Considering your example: First off, why are nuclear reactors requiring a constant supply of coolant when they can just radiate their heat through coolant loops into space? Also, fission? neanderthal :ghost:

More seriously, I'm glad you're looking at asteroids and such containing various levels of different resources which then need to be refined before their pure constituents can be used. I think this is definitely the right direction, especially if you have multistage processing and different requirements for processing different materials.

For factories and production mechanics, I think Cornflakes would like to have a word with you.

As for your flow mechanics, the real world is just a flow of energy towards greater entropy so it makes sense to go with the flow :monkey: It might even be useful to consider entities as temporary patterns by which energy flows (Not to get too philosophical, but you are in reality just a pattern of energy interacting with other patterns within patterns [/Buddhism]) This principle can also be applied to economies, in that everything in the game is flowing from blackbox resource sources through multiple temporary phases and patterns with variable stability on its way towards destruction or blackbox sinks.

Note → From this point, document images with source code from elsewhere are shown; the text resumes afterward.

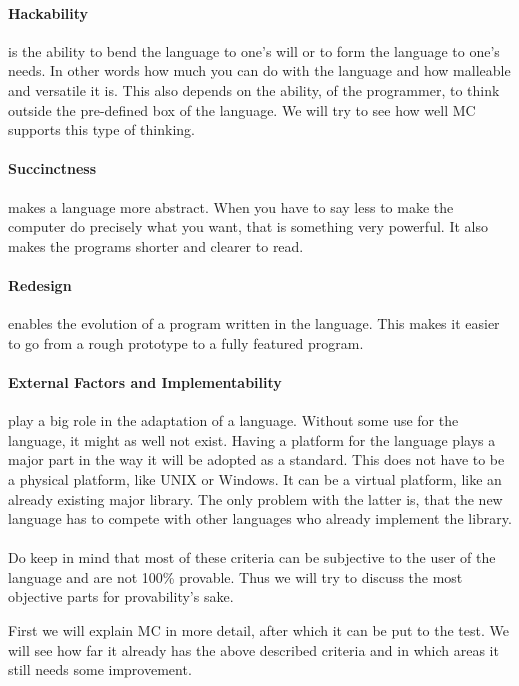 \begin{multicols}{2}
   \paragraph{Hackability}
   is the ability to bend the language to one's will or to form the language to one's needs.
   In other words how much you can do with the language and how malleable and versatile it is.
   This also depends on the ability, of the programmer, to think outside the pre-defined box of the language.
   We will try to see how well MC supports this type of thinking.

   \paragraph{Succinctness}
   makes a language more abstract.
   When you have to say less to make the computer do precisely what you want, that is something very powerful.
   It also makes the programs shorter and clearer to read.

   \paragraph{Redesign}
   enables the evolution of a program written in the language.
   This makes it easier to go from a rough prototype to a fully featured program.

   \paragraph{External Factors and Implementability}
   play a big role in the adaptation of a language.
   Without some use for the language, it might as well not exist.
   Having a platform for the language plays a major part in the way it will be adopted as a standard.
   This does not have to be a physical platform, like UNIX or Windows.
   It can be a virtual platform, like an already existing major library.
   The only problem with the latter is, that the new language has to compete with other languages who already implement the library.

   \paragraph{}
   Do keep in mind that most of these criteria can be subjective to the user of the language and are not 100\% provable.
   Thus we will try to discuss the most objective parts for provability's sake.

   First we will explain MC in more detail, after which it can be put to the test.
   We will see how far it already has the above described criteria and in which areas it still needs some improvement.

\end{multicols}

Consider now that water flows downhill by the path of least resistance, starting as precipitation (raw materials) down a mountain (mining and transport of ore), sometimes it accumulates in lakes (factories, ships, stations, etc) before finally flowing into the oceans (sinks/explosions). However, as humans we build infrastructure to divert and alter these flows (dams, canals, aqueducts). You can thus consider these diversions as similar to purchases, adjusting the path of least resistance to favor your own purposes. You can have a continuous diversion, like a contract for a constant supply, or discrete purchases, like filling a bucket.

Yes, rather abstract, but if you have artificial lakes(factories/ships) that want to have different compositions in different quantities, you can have multiple resource "rivers" with canals/aqueducts/buckets supplying these lakes until they achieve their desired composition. Hopefully the AI can understand that constructing these artificial lakes and supplying them with the required resources can enable them to achieve their goals and that some lakes need to be in a higher elevation (pre-requisites for further economic flow).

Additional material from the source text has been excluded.